# Records from a data collection:
=-=-=
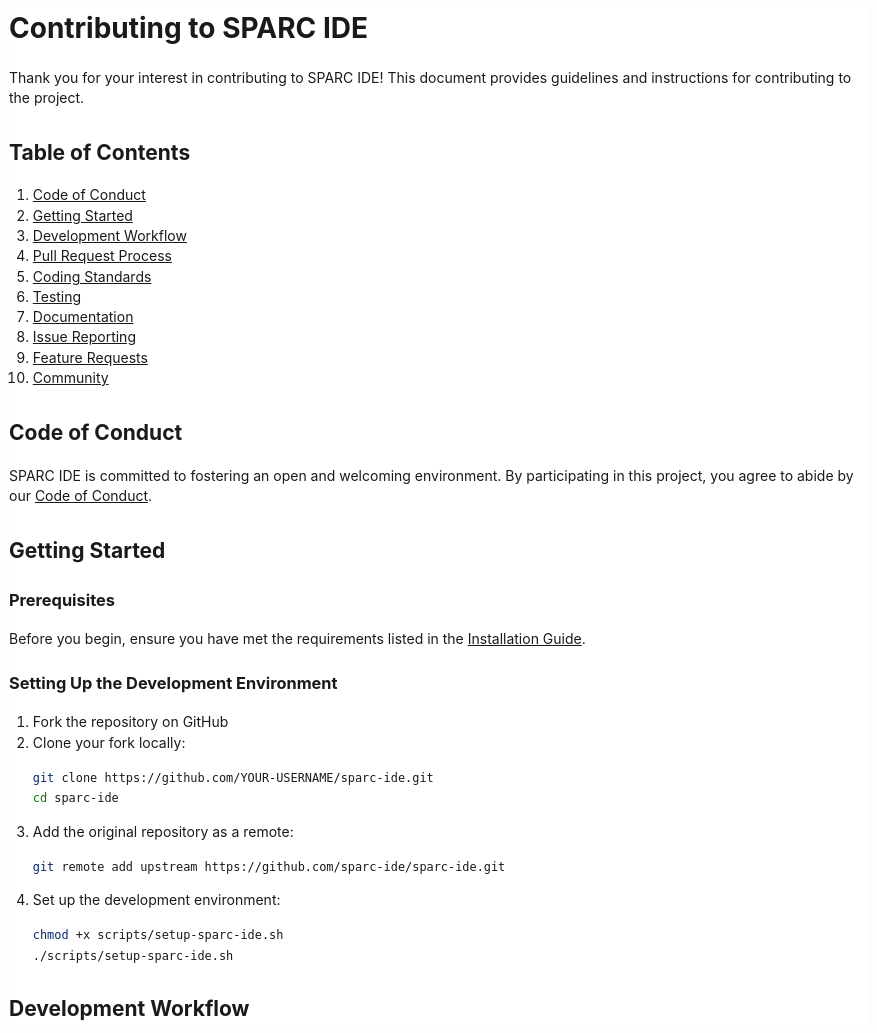 # Contributing to SPARC IDE

Thank you for your interest in contributing to SPARC IDE! This document provides guidelines and instructions for contributing to the project.

## Table of Contents

1. [Code of Conduct](#code-of-conduct)
2. [Getting Started](#getting-started)
3. [Development Workflow](#development-workflow)
4. [Pull Request Process](#pull-request-process)
5. [Coding Standards](#coding-standards)
6. [Testing](#testing)
7. [Documentation](#documentation)
8. [Issue Reporting](#issue-reporting)
9. [Feature Requests](#feature-requests)
10. [Community](#community)

## Code of Conduct

SPARC IDE is committed to fostering an open and welcoming environment. By participating in this project, you agree to abide by our [Code of Conduct](CODE_OF_CONDUCT.md).

## Getting Started

### Prerequisites

Before you begin, ensure you have met the requirements listed in the [Installation Guide](installation-guide.md#prerequisites).

### Setting Up the Development Environment

1. Fork the repository on GitHub
2. Clone your fork locally:
   ```bash
   git clone https://github.com/YOUR-USERNAME/sparc-ide.git
   cd sparc-ide
   ```
3. Add the original repository as a remote:
   ```bash
   git remote add upstream https://github.com/sparc-ide/sparc-ide.git
   ```
4. Set up the development environment:
   ```bash
   chmod +x scripts/setup-sparc-ide.sh
   ./scripts/setup-sparc-ide.sh
   ```

## Development Workflow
=-=-=
# Exercise prompt:
Above are the records; from them, give again exactly the lines from the one containing "## Table of Contents" through the one containing "### Prerequisites", both included.

# Task response:
## Table of Contents

1. [Code of Conduct](#code-of-conduct)
2. [Getting Started](#getting-started)
3. [Development Workflow](#development-workflow)
4. [Pull Request Process](#pull-request-process)
5. [Coding Standards](#coding-standards)
6. [Testing](#testing)
7. [Documentation](#documentation)
8. [Issue Reporting](#issue-reporting)
9. [Feature Requests](#feature-requests)
10. [Community](#community)

## Code of Conduct

SPARC IDE is committed to fostering an open and welcoming environment. By participating in this project, you agree to abide by our [Code of Conduct](CODE_OF_CONDUCT.md).

## Getting Started

### Prerequisites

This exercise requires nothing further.